Stop at the line that contains "for country in". Until then, set down each line of the records exactly, beginning with the first, and skip pictures.

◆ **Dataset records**

┄┄┄┄┄┄┄┄┄┄

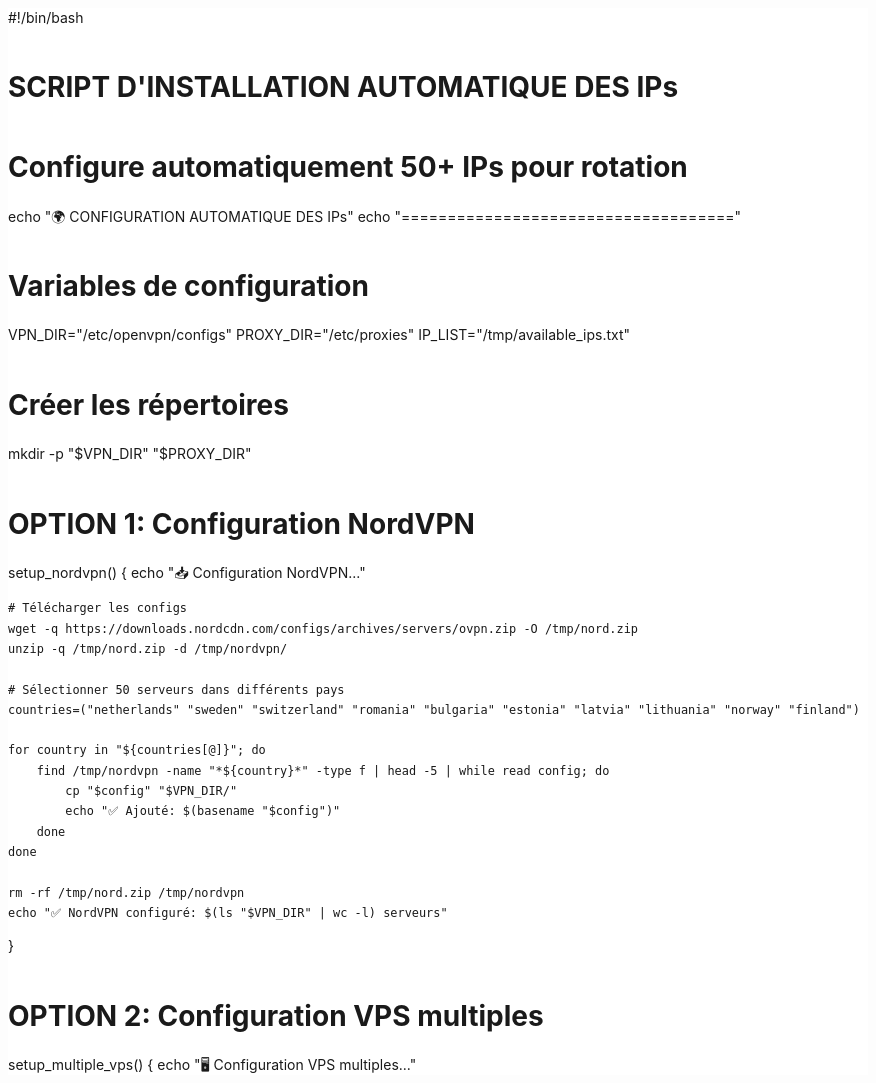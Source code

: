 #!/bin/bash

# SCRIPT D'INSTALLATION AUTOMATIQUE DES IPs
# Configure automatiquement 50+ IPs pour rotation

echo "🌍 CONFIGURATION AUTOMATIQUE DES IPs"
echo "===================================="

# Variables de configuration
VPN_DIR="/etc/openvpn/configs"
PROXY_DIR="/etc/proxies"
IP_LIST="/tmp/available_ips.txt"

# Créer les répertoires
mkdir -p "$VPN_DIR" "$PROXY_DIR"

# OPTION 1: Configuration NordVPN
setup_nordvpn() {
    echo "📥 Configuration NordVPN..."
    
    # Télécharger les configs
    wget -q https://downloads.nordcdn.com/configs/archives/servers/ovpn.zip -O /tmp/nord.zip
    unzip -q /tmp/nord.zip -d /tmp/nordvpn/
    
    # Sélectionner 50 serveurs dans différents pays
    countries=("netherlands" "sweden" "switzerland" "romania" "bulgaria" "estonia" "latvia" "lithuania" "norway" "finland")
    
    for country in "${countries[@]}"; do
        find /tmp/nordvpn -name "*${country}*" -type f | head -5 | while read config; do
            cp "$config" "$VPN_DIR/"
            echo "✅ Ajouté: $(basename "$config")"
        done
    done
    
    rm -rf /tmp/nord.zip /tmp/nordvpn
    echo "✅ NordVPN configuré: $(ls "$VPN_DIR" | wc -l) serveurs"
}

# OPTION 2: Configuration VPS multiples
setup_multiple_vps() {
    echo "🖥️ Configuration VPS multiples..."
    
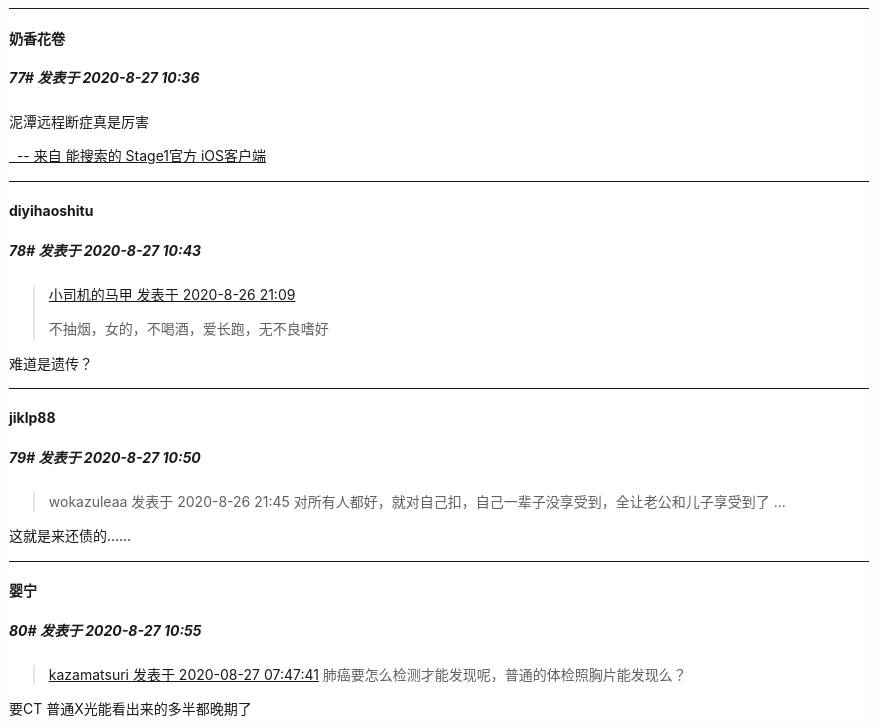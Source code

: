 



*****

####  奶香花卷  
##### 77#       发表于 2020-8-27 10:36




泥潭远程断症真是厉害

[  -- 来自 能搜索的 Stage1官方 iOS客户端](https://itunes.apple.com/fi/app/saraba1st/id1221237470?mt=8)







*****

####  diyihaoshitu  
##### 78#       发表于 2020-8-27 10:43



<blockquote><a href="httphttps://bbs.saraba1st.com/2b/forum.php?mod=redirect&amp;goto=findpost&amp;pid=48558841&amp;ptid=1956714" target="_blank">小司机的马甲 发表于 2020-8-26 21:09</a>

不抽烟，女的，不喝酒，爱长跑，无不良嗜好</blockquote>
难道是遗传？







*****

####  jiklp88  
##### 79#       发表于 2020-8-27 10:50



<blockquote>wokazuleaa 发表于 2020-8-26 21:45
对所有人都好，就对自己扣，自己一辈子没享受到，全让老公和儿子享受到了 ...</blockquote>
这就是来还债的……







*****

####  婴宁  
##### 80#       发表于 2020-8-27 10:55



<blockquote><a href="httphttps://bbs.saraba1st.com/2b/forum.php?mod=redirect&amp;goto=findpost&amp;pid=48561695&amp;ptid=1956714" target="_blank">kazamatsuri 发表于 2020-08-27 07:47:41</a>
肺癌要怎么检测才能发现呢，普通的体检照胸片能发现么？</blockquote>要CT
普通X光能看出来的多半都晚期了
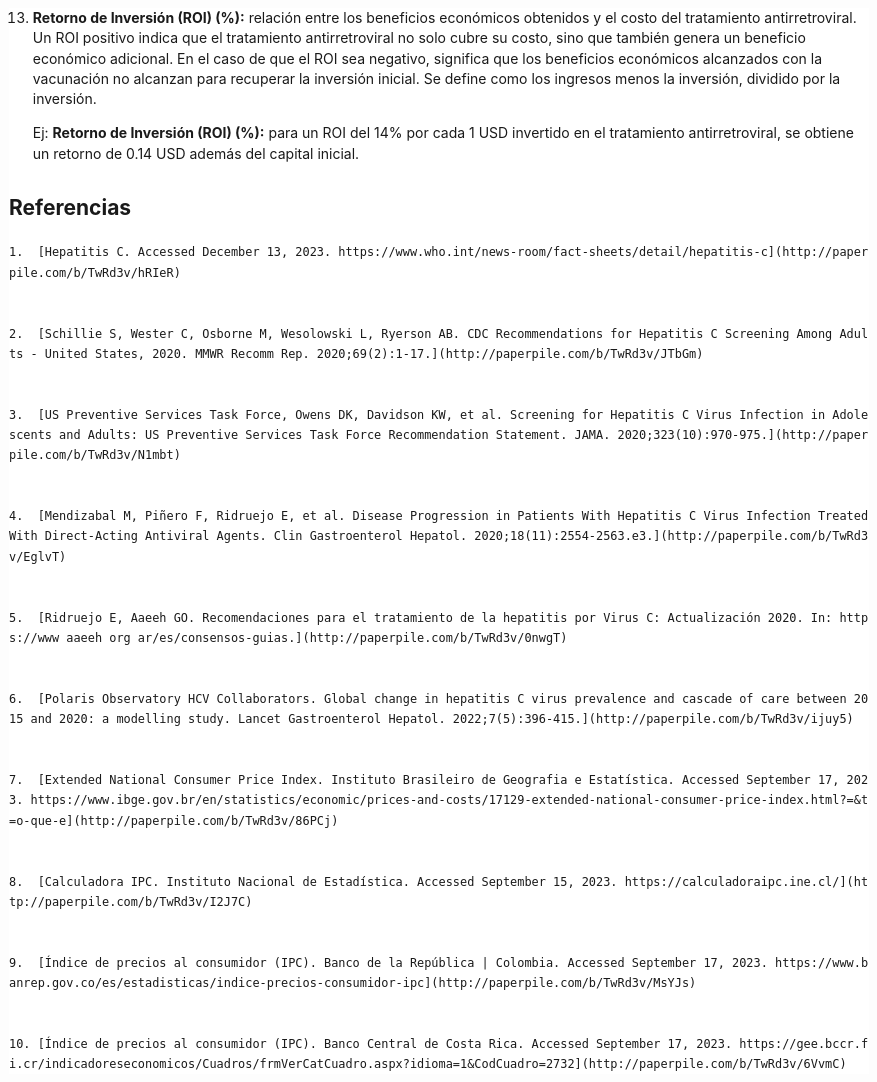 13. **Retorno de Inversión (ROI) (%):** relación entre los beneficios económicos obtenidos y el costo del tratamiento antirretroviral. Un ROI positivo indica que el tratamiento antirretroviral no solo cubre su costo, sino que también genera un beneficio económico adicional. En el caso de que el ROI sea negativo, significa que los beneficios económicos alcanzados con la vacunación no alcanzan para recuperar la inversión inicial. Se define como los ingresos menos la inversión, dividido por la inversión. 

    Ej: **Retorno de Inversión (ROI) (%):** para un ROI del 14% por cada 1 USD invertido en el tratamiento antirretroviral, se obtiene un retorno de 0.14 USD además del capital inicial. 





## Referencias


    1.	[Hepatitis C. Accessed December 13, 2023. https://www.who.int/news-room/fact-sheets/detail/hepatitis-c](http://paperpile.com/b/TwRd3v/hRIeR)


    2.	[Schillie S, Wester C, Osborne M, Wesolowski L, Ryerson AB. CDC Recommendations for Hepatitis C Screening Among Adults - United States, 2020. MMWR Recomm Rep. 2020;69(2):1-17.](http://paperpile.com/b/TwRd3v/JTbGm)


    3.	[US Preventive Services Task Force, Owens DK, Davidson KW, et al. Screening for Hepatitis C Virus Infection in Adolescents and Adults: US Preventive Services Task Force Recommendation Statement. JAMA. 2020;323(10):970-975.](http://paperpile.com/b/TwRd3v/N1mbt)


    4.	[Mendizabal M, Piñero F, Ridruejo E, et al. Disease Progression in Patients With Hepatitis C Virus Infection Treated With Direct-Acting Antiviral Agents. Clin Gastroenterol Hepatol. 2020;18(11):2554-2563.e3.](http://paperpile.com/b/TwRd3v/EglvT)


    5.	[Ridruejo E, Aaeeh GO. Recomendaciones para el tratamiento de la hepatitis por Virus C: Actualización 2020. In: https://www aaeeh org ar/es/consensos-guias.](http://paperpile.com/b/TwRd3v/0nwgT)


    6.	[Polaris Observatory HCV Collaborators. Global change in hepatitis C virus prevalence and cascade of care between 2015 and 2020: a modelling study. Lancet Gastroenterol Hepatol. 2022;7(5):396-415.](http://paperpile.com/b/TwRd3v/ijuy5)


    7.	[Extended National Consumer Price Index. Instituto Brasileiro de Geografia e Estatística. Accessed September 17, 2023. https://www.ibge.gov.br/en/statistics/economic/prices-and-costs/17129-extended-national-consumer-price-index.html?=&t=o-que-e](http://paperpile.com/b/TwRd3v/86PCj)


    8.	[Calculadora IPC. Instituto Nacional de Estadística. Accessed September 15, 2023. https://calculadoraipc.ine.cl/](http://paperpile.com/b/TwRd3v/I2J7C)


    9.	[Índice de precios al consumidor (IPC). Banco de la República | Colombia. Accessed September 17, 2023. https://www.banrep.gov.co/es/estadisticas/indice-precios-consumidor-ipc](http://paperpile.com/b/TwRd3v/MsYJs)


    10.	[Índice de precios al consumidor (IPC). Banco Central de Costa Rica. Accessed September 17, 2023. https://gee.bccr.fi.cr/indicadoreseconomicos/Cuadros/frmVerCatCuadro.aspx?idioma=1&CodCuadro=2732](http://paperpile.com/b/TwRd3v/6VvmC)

┄┄┄┄┄┄┄┄┄┄

◆ **Reply**
Source code

: #!/bin/bash

# SCRIPT D'INSTALLATION AUTOMATIQUE DES IPs
# Configure automatiquement 50+ IPs pour rotation

echo "🌍 CONFIGURATION AUTOMATIQUE DES IPs"
echo "===================================="

# Variables de configuration
VPN_DIR="/etc/openvpn/configs"
PROXY_DIR="/etc/proxies"
IP_LIST="/tmp/available_ips.txt"

# Créer les répertoires
mkdir -p "$VPN_DIR" "$PROXY_DIR"

# OPTION 1: Configuration NordVPN
setup_nordvpn() {
    echo "📥 Configuration NordVPN..."
    
    # Télécharger les configs
    wget -q https://downloads.nordcdn.com/configs/archives/servers/ovpn.zip -O /tmp/nord.zip
    unzip -q /tmp/nord.zip -d /tmp/nordvpn/
    
    # Sélectionner 50 serveurs dans différents pays
    countries=("netherlands" "sweden" "switzerland" "romania" "bulgaria" "estonia" "latvia" "lithuania" "norway" "finland")
    
    for country in "${countries[@]}"; do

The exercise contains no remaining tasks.